[Provided information]:
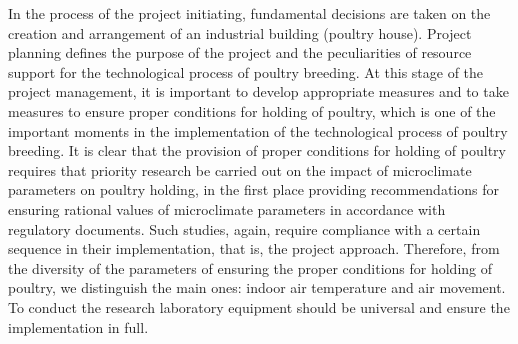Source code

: \documentclass[12pt,twoside]{article}
\begin{document}
\begin{JGGarticle}
			In the process of the project initiating, fundamental decisions are taken on the creation and arrangement of an industrial building (poultry house). Project planning defines the purpose of the project and the peculiarities of resource support for the technological process of poultry breeding. At this stage of the project management, it is important to develop appropriate measures and to take measures to ensure proper conditions for holding of poultry, which is one of the important moments in the implementation of the technological process of poultry breeding. It is clear that the provision of proper conditions for holding of poultry requires that priority research be carried out on the impact of microclimate parameters on poultry holding, in the first place providing recommendations for ensuring rational values of microclimate parameters in accordance with regulatory documents. Such studies, again, require compliance with a certain sequence in their implementation, that is, the project approach. Therefore, from the diversity of the parameters of ensuring the proper conditions for holding of poultry, we distinguish the main ones: indoor air temperature and air movement. To conduct the research laboratory equipment should be universal and ensure the implementation in full.
			

\end{JGGarticle}
\end{document}
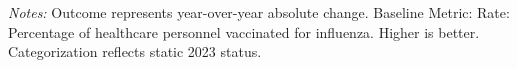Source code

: \begin{table}[htbp]
    \centering
    \caption{Timeline of Change in ASC-8: Influenza Vaccination Coverage by Authority}
    \label{tab:d_asc_rate_8_timeline}
    \vspace{0.2cm}
    \vspace{0.1cm}
    \begin{minipage}{\textwidth}
        \footnotesize \textit{Notes:} Outcome represents year-over-year absolute change. Baseline Metric: Rate: Percentage of healthcare personnel vaccinated for influenza. Higher is better. Categorization reflects static 2023 status.
    \end{minipage}
\end{table}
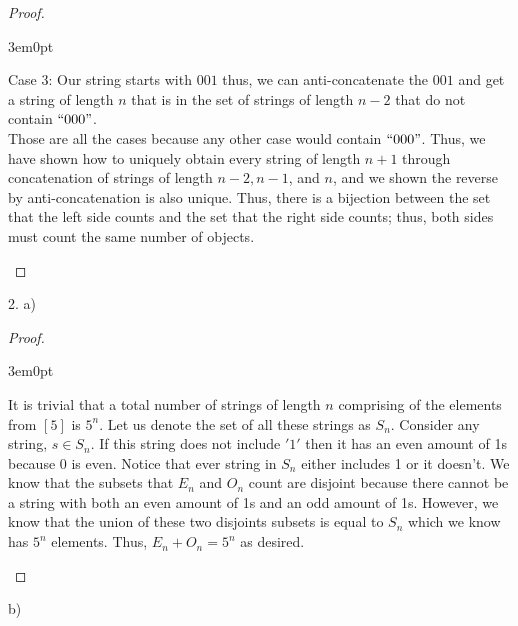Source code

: \documentclass[11pt]{article}
\newenvironment{myproof}
{\begin{proof} \begin{adjustwidth}{3em}{0pt}$ $\par\nobreak\ignorespaces}
{\end{adjustwidth} \end{proof}}
\begin{document}
\begin{flushleft}
\begin{myproof}
\bigskip
Case 3: Our string starts with $001$ thus, we can anti-concatenate the $001$ and get a string of length $n$ that is in the set of strings of length $n-2$ that do not contain $``000"$. \\
\bigskip
Those are all the cases because any other case would contain $``000"$. Thus, we have shown how to uniquely obtain every string of length $n+1$ through concatenation of strings of length $n-2, n-1$, and $n$, and we shown the reverse by anti-concatenation is also unique. Thus, there is a bijection between the set that the left side counts and the set that the right side counts; thus, both sides must count the same number of objects.
\end{myproof}

\newpage

2. a)

\begin{myproof}
It is trivial that a total number of strings of length $n$ comprising of the elements from $[5]$ is $5^n$. Let us denote the set of all these strings as $S_n$. Consider any string, $s \in S_n$. If this string does not include $'1'$ then it has an even amount of 1s because 0 is even. Notice that ever string in $S_n$ either includes 1 or it doesn't. We know that the subsets that $E_n$ and $O_n$ count are disjoint because there cannot be a string with both an even amount of 1s and an odd amount of 1s. However, we know that the union of these two disjoints subsets is equal to $S_n$ which we know has $5^n$ elements. Thus, $E_n + O_n = 5^n$ as desired. 
\end{myproof}

b)


\end{flushleft}
\end{document}
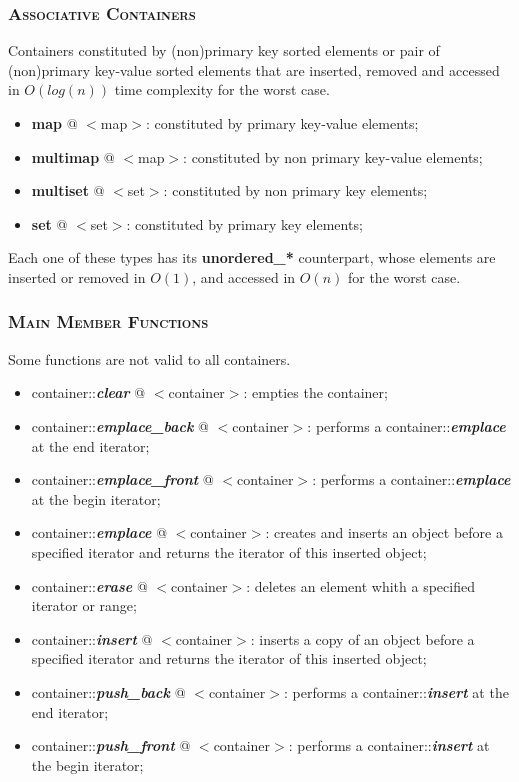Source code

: \documentclass[10pt]{article}
\begin{document}
\begin{multicols*}{4}
{\subsubsection*{\textsc{Associative Containers}} 
\noindent
Containers constituted by (non)primary key sorted elements or pair of (non)primary key-value sorted elements that are  inserted, removed and accessed in $O(log(n))$ time complexity for the worst case.

\begin{itemize}[leftmargin=*,topsep=0.25pt]
  \setlength\itemsep{-1.8pt}
	\item \textbf{map} @ $<$map$>$: constituted by primary key-value elements;
	\item \textbf{multimap} @ $<$map$>$: constituted by non primary key-value elements;  
	\item \textbf{multiset} @ $<$set$>$: constituted by non primary key elements;
	\item \textbf{set} @ $<$set$>$: constituted by primary key elements;
\end{itemize}
\noindent
Each one of these types has its \textbf{unordered\_*} counterpart, whose elements are inserted or removed in $O(1)$, and accessed in $O(n)$ for the worst case. 


\subsubsection*{\textsc{Main Member Functions}} 
\noindent Some functions are not valid to all containers.

\begin{itemize}[leftmargin=*,topsep=0.25pt]
  \setlength\itemsep{-1.8pt}
	\item container::\emph{\textbf{clear}} @ $<$container$>$: empties the container;
	\item container::\emph{\textbf{emplace\_back}} @ $<$container$>$: performs a container::\emph{\textbf{emplace}} at the end iterator;
	\item container::\emph{\textbf{emplace\_front}} @ $<$container$>$: performs a container::\emph{\textbf{emplace}} at the begin iterator;
	\item container::\emph{\textbf{emplace}} @ $<$container$>$: creates and inserts an object before a specified iterator and returns the iterator of this inserted object;
	\item container::\emph{\textbf{erase}} @ $<$container$>$: deletes an element whith a specified iterator or range;
	\item container::\emph{\textbf{insert}} @ $<$container$>$: inserts a copy of an object before a specified iterator and returns the iterator of this inserted object;
	\item container::\emph{\textbf{push\_back}} @ $<$container$>$: performs a container::\emph{\textbf{insert}} at the end iterator;
	\item container::\emph{\textbf{push\_front}} @ $<$container$>$: performs a container::\emph{\textbf{insert}} at the begin iterator;
\end{itemize}
\noindent

}
\end{multicols*}
\end{document}
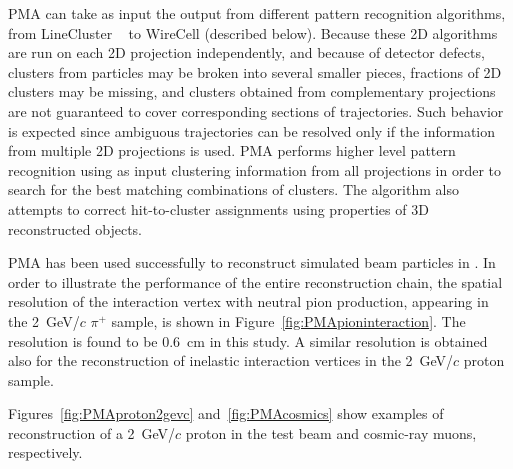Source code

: PMA can take as input the output from different pattern recognition algorithms, from
LineCluster ~\cite{linecluster} to WireCell (described below).  Because these 2D algorithms
are run on each 2D projection independently, and because of detector defects,
clusters from  particles may be broken
into several smaller pieces, fractions of 2D clusters may be missing,
and clusters obtained from complementary projections are not guaranteed to cover corresponding
sections of trajectories. Such behavior is expected since ambiguous 
trajectories can be resolved only if the information from multiple 2D projections is used.
PMA performs higher level pattern recognition using as input clustering information from all
projections in order to search for the best matching combinations of clusters. The algorithm
also attempts to correct hit-to-cluster assignments using properties of 3D reconstructed objects.

PMA has been used successfully to reconstruct simulated beam particles in
\pdsp. In order to illustrate the performance of the entire reconstruction chain,
the spatial resolution of the interaction vertex with neutral pion
production, appearing in the 2~GeV/$c$ $\pi^+$ sample, is shown in Figure~\ref{fig:PMApioninteraction}.
The resolution is found to be 0.6~cm in this study.
A similar resolution is obtained also for the reconstruction
of inelastic interaction vertices in the 2~GeV/$c$ proton sample. 


Figures~\ref{fig:PMAproton2gevc}
and~\ref{fig:PMAcosmics} show examples of reconstruction of a 2~GeV/$c$ proton in the test beam and
cosmic-ray muons, respectively.

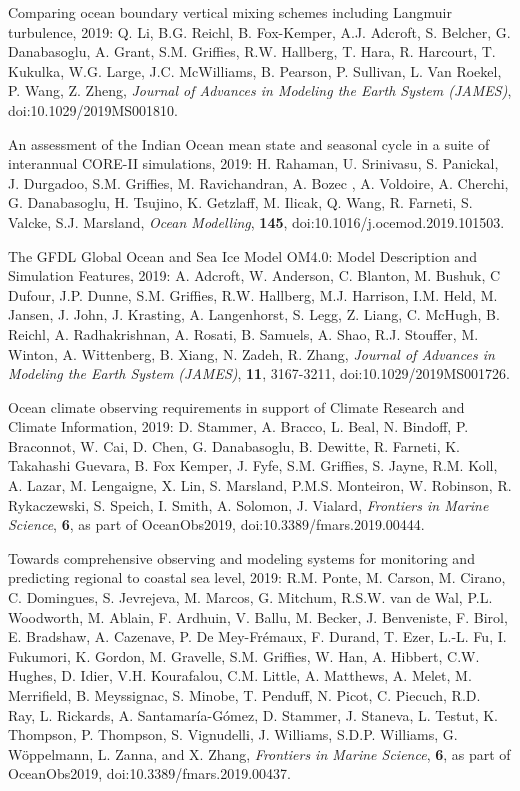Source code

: \begin{etaremune}
\item Comparing ocean boundary vertical mixing schemes including Langmuir turbulence, 2019: Q. Li, B.G. Reichl,  B. Fox-Kemper, A.J. Adcroft, S. Belcher, G. Danabasoglu, A. Grant, S.M. Grif\/f\/ies, R.W. Hallberg, T. Hara, R. Harcourt, T. Kukulka, W.G. Large, J.C. McWilliams, B. Pearson, P. Sullivan, L. Van Roekel, P. Wang, Z. Zheng, {\it Journal of Advances in Modeling the Earth System (JAMES)}, doi:10.1029/2019MS001810.

\item An assessment of the Indian Ocean mean state and seasonal cycle in a suite of interannual CORE-II simulations, 2019: H. Rahaman, U. Srinivasu,  S. Panickal, J. Durgadoo, S.M. Grif\/f\/ies, M. Ravichandran, A. Bozec , A. Voldoire, A. Cherchi, G. Danabasoglu, H. Tsujino, K. Getzlaff, M. Ilicak, Q. Wang, R. Farneti, S. Valcke, S.J. Marsland, {\it Ocean Modelling}, {\bf 145},  
doi:10.1016/j.ocemod.2019.101503.



\item The GFDL Global Ocean and Sea Ice Model OM4.0: Model Description and Simulation Features, 2019: A. Adcroft, W. Anderson, C. Blanton, M. Bushuk, C Dufour, J.P. Dunne, S.M. Grif\/f\/ies, R.W. Hallberg, M.J. Harrison, I.M. Held, M.  Jansen, J. John, J. Krasting, A. Langenhorst, S. Legg, Z. Liang, C. McHugh, B. Reichl, A. Radhakrishnan, A. Rosati, B. Samuels, A. Shao, R.J. Stouffer, M. Winton, A. Wittenberg, B. Xiang, N. Zadeh, R. Zhang, {\it Journal of Advances in Modeling the Earth System (JAMES)},
{\bf 11}, 3167-3211, doi:10.1029/2019MS001726.

\item Ocean climate observing requirements in support of Climate Research and Climate Information, 2019: D. Stammer, A. Bracco, L. Beal, N. Bindoff, P. Braconnot, W. Cai, D. Chen, G. Danabasoglu, B. Dewitte, R. Farneti, K. Takahashi Guevara, B. Fox Kemper, J. Fyfe, S.M. Grif\/f\/ies, S. Jayne, R.M. Koll, A. Lazar, M. Lengaigne, X. Lin, S. Marsland, P.M.S. Monteiron, W. Robinson, R. Rykaczewski, S. Speich, I. Smith, A. Solomon, J. Vialard, {\it Frontiers in Marine Science}, {\bf 6}, as part of OceanObs2019, doi:10.3389/fmars.2019.00444.

\item Towards comprehensive observing and modeling systems for monitoring and predicting regional to coastal sea level, 2019: R.M. Ponte, M. Carson, M. Cirano, C. Domingues, S. Jevrejeva, M. Marcos, G. Mitchum, R.S.W. van de Wal, P.L. Woodworth, M. Ablain, F. Ardhuin, V. Ballu, M. Becker, J. Benveniste, F. Birol, E. Bradshaw, A. Cazenave, P. De Mey-{Fr\'{e}maux}, F. Durand, T. Ezer, L.-L. Fu, I. Fukumori, K. Gordon, M. Gravelle, S.M. Grif\/f\/ies, W. Han, A. Hibbert, C.W. Hughes, D. Idier, V.H. Kourafalou, C.M. Little, A. Matthews, A. Melet, M. Merrifield, B. Meyssignac, S. Minobe, T. Penduff, N. Picot, C. Piecuch, R.D. Ray, L. Rickards, A. Santamaría-Gómez, D. Stammer, J. Staneva, L. Testut, K. Thompson, P. Thompson, S. Vignudelli, J. Williams, S.D.P. Williams, G. {W\"{o}ppelmann}, L. Zanna, and X. Zhang, {\it Frontiers in Marine Science}, {\bf 6},  as part of 
OceanObs2019, doi:10.3389/fmars.2019.00437.


\end{etaremune}
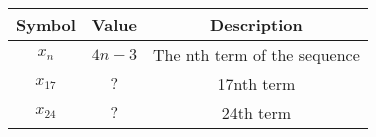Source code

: 
    \begin{tabular}{|c|c|c|}
    \hline
     \textbf{Symbol} & \textbf{Value} &
     \textbf{Description}\\
    \hline
     $x_n$ &  $4n-3$ & The nth term of the sequence\\[6pt]
    \hline 
     $x_{17}$ &  $?$ & 17nth term \\[6pt]
    \hline
     $x_{24}$ &  $?$ & 24th term\\[6pt]
    \hline
     
\end{tabular}
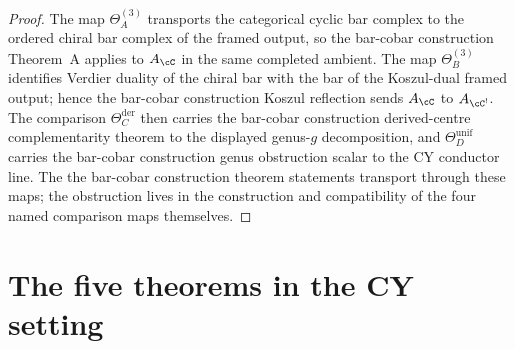 \begin{proof}
The map $\Theta_A^{(3)}$ transports the categorical cyclic bar complex to
the ordered chiral bar complex of the framed output, so the bar-cobar construction Theorem~A
applies to $A_\cC$ in the same completed ambient. The map
$\Theta_B^{(3)}$ identifies Verdier duality of the chiral bar with the bar
of the Koszul-dual framed output; hence the bar-cobar construction Koszul reflection sends
$A_\cC$ to $A_{\cC^!}$. The comparison
$\Theta_C^{\mathrm{der}}$ then carries the bar-cobar construction derived-centre
complementarity theorem to the displayed genus-$g$ decomposition, and
$\Theta_D^{\mathrm{unif}}$ carries the bar-cobar construction genus obstruction scalar
to the CY conductor line. The the bar-cobar construction theorem statements transport
through these maps; the obstruction lives in the construction and
compatibility of the four named comparison maps themselves.
\end{proof}



\section{The five theorems in the CY setting}
\label{sec:five-theorems-cy}

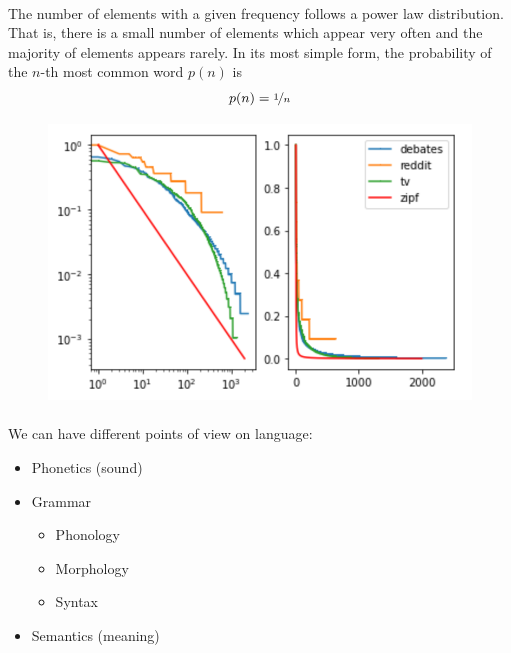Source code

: \documentclass[10pt,twocolumn]{article}
\begin{document}
\paragraph{} The number of elements with a given frequency
follows a power law distribution. That is, there is a small number of elements
which appear very often and the majority of elements appears rarely. In its most
simple form, the probability of the $n$-th most common word $p(n)$ is
\begin{align*}
  p(n) = \nicefrac{1}{n}
\end{align*}
\begin{figure}[h]
  \centering
  \includegraphics[width=0.8\linewidth]{zipf.png}
\end{figure}

\paragraph{} We can have different points of view on
language:
\begin{itemize}
\item Phonetics (sound)
\item Grammar
\begin{itemize}
\item Phonology
\item Morphology
\item Syntax
\end{itemize}
\item Semantics (meaning)
\end{itemize}
\end{document}
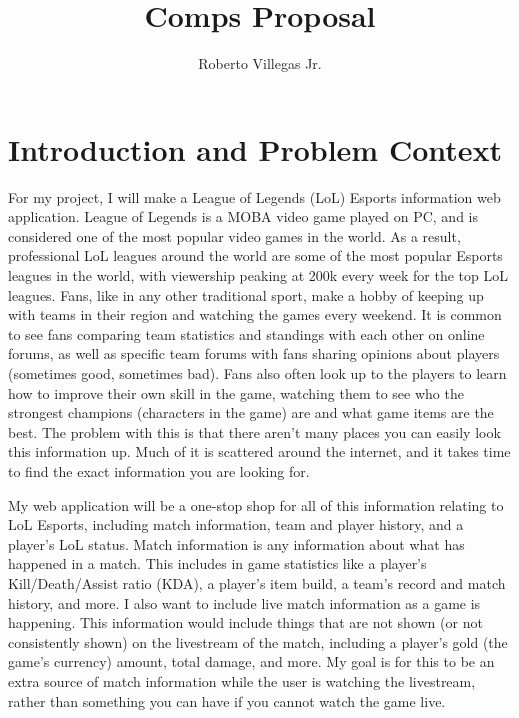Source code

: \documentclass[10pt,twocolumn]{article}
\title{Comps Proposal}
\author{Roberto Villegas Jr.}
\affiliation{Occidental College}
\begin{document}
\maketitle

\section{Introduction and Problem Context} %

For my project, I will make a League of Legends (LoL) Esports information web application.
League of Legends is a MOBA video game played on PC, and is considered one of the most popular video games in the world.
As a result, professional LoL leagues around the world are some of the most popular Esports leagues in the world, with viewership peaking at 200k every week for the top LoL leagues.
Fans, like in any other traditional sport, make a hobby of keeping up with teams in their region and watching the games every weekend.
It is common to see fans comparing team statistics and standings with each other on online forums, as well as specific team forums with fans sharing opinions about players (sometimes good, sometimes bad). 
Fans also often look up to the players to learn how to improve their own skill in the game, watching them to see who the strongest champions (characters in the game) are and what game items are the best.
The problem with this is that there aren't many places you can easily look this information up.
Much of it is scattered around the internet, and it takes time to find the exact information you are looking for.

My web application will be a one-stop shop for all of this information relating to LoL Esports, including match information, team and player history, and a player's LoL status.
Match information is any information about what has happened in a match.
This includes in game statistics like a player's Kill/Death/Assist ratio (KDA), a player's item build, a team's record and match history, and more.
I also want to include live match information as a game is happening.
This information would include things that are not shown (or not consistently shown) on the livestream of the match, including a player's gold (the game's currency) amount, total damage, and more.
My goal is for this to be an extra source of match information while the user is watching the livestream, rather than something you can have if you cannot watch the game live.
\end{document}
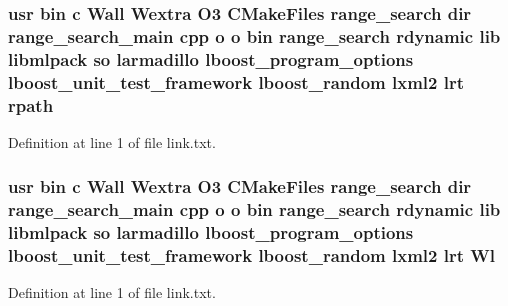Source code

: \subsubsection[{rpath}]{\setlength{\rightskip}{0pt plus 5cm}usr bin c Wall Wextra O3 C\-Make\-Files range\-\_\-search dir range\-\_\-search\-\_\-main cpp o o bin range\-\_\-search rdynamic lib libmlpack so larmadillo lboost\-\_\-program\-\_\-options lboost\-\_\-unit\-\_\-test\-\_\-framework lboost\-\_\-random lxml2 lrt rpath}\label{methods_2range__search_2CMakeFiles_2range__search_8dir_2link_8txt_ae8bd737ba24c4001d2367d1743e51ad6}


Definition at line 1 of file link.\-txt.

\subsubsection[{Wl}]{\setlength{\rightskip}{0pt plus 5cm}usr bin c Wall Wextra O3 C\-Make\-Files range\-\_\-search dir range\-\_\-search\-\_\-main cpp o o bin range\-\_\-search rdynamic lib libmlpack so larmadillo lboost\-\_\-program\-\_\-options lboost\-\_\-unit\-\_\-test\-\_\-framework lboost\-\_\-random lxml2 lrt Wl}\label{methods_2range__search_2CMakeFiles_2range__search_8dir_2link_8txt_a39d973b310e41cb75c2bda2e74f39a54}


Definition at line 1 of file link.\-txt.

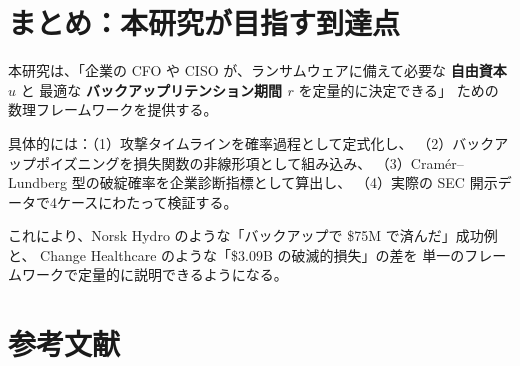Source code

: \documentclass[a4paper,11pt]{article}
\theoremstyle{definition}
\begin{document}
\section*{まとめ：本研究が目指す到達点}

\begin{tcolorbox}[strategybox, title={研究のエレベーターピッチ}]
  本研究は、「企業の CFO や CISO が、ランサムウェアに備えて必要な \textbf{自由資本 $u$} と
  最適な \textbf{バックアップリテンション期間 $r$} を定量的に決定できる」
  ための数理フレームワークを提供する。

  具体的には：（1）攻撃タイムラインを確率過程として定式化し、
  （2）バックアップポイズニングを損失関数の非線形項として組み込み、
  （3）Cramér--Lundberg 型の破綻確率を企業診断指標として算出し、
  （4）実際の SEC 開示データで4ケースにわたって検証する。

  これにより、Norsk Hydro のような「バックアップで \$75M で済んだ」成功例と、
  Change Healthcare のような「\$3.09B の破滅的損失」の差を
  単一のフレームワークで定量的に説明できるようになる。
\end{tcolorbox}

\section*{参考文献}
\end{document}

[Task description]: For each line above that contains "minipage", make a copy.

[Result of the task]:
    \begin{minipage}{\textwidth}
    \end{minipage}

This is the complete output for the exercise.